=== How to complete this task ===
Reproduce the data exactly as it stands.

====== Material shown

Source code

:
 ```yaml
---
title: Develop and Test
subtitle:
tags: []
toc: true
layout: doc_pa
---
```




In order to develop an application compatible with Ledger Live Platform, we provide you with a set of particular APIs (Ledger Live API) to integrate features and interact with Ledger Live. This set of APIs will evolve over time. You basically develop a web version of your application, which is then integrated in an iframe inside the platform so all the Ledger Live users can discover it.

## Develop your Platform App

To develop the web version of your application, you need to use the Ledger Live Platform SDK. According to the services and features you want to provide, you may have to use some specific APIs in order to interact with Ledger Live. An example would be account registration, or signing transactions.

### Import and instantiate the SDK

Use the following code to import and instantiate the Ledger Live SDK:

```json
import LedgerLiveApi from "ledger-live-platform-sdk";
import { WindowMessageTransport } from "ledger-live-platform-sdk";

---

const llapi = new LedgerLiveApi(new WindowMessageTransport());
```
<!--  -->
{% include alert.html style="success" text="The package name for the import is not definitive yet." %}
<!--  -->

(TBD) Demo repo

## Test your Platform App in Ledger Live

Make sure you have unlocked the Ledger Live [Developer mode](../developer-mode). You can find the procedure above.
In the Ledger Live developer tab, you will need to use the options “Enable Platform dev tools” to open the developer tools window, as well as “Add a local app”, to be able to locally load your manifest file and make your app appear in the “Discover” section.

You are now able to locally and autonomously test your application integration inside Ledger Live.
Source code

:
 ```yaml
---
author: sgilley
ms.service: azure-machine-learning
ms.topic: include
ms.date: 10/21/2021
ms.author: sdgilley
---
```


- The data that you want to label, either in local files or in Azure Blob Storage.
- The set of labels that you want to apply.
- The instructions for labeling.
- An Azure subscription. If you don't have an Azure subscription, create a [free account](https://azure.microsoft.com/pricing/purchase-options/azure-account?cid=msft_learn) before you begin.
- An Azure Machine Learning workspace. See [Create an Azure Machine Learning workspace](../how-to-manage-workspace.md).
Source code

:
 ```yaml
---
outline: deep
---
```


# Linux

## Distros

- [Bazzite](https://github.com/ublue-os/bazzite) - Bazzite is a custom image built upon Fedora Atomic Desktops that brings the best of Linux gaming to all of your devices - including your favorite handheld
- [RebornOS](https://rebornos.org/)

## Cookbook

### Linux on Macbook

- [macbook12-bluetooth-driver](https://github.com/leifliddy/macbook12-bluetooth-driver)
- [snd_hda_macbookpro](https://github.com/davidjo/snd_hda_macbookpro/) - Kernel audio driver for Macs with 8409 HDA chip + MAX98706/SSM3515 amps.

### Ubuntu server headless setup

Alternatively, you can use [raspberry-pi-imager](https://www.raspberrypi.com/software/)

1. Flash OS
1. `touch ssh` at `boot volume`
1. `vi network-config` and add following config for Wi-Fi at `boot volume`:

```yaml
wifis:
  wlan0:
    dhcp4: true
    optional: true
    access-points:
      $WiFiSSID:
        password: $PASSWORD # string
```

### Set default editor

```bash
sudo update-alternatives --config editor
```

============

=== Problem solution ===
Source code

:
 ```yaml
---
title: Develop and Test
subtitle:
tags: []
toc: true
layout: doc_pa
---
```




In order to develop an application compatible with Ledger Live Platform, we provide you with a set of particular APIs (Ledger Live API) to integrate features and interact with Ledger Live. This set of APIs will evolve over time. You basically develop a web version of your application, which is then integrated in an iframe inside the platform so all the Ledger Live users can discover it.

## Develop your Platform App

To develop the web version of your application, you need to use the Ledger Live Platform SDK. According to the services and features you want to provide, you may have to use some specific APIs in order to interact with Ledger Live. An example would be account registration, or signing transactions.

### Import and instantiate the SDK

Use the following code to import and instantiate the Ledger Live SDK:

```json
import LedgerLiveApi from "ledger-live-platform-sdk";
import { WindowMessageTransport } from "ledger-live-platform-sdk";

---

const llapi = new LedgerLiveApi(new WindowMessageTransport());
```
<!--  -->
{% include alert.html style="success" text="The package name for the import is not definitive yet." %}
<!--  -->

(TBD) Demo repo

## Test your Platform App in Ledger Live

Make sure you have unlocked the Ledger Live [Developer mode](../developer-mode). You can find the procedure above.
In the Ledger Live developer tab, you will need to use the options “Enable Platform dev tools” to open the developer tools window, as well as “Add a local app”, to be able to locally load your manifest file and make your app appear in the “Discover” section.

You are now able to locally and autonomously test your application integration inside Ledger Live.
Source code

:
 ```yaml
---
author: sgilley
ms.service: azure-machine-learning
ms.topic: include
ms.date: 10/21/2021
ms.author: sdgilley
---
```


- The data that you want to label, either in local files or in Azure Blob Storage.
- The set of labels that you want to apply.
- The instructions for labeling.
- An Azure subscription. If you don't have an Azure subscription, create a [free account](https://azure.microsoft.com/pricing/purchase-options/azure-account?cid=msft_learn) before you begin.
- An Azure Machine Learning workspace. See [Create an Azure Machine Learning workspace](../how-to-manage-workspace.md).
Source code

:
 ```yaml
---
outline: deep
---
```


# Linux

## Distros

- [Bazzite](https://github.com/ublue-os/bazzite) - Bazzite is a custom image built upon Fedora Atomic Desktops that brings the best of Linux gaming to all of your devices - including your favorite handheld
- [RebornOS](https://rebornos.org/)

## Cookbook

### Linux on Macbook

- [macbook12-bluetooth-driver](https://github.com/leifliddy/macbook12-bluetooth-driver)
- [snd_hda_macbookpro](https://github.com/davidjo/snd_hda_macbookpro/) - Kernel audio driver for Macs with 8409 HDA chip + MAX98706/SSM3515 amps.

### Ubuntu server headless setup

Alternatively, you can use [raspberry-pi-imager](https://www.raspberrypi.com/software/)

1. Flash OS
1. `touch ssh` at `boot volume`
1. `vi network-config` and add following config for Wi-Fi at `boot volume`:

```yaml
wifis:
  wlan0:
    dhcp4: true
    optional: true
    access-points:
      $WiFiSSID:
        password: $PASSWORD # string
```

### Set default editor

```bash
sudo update-alternatives --config editor
```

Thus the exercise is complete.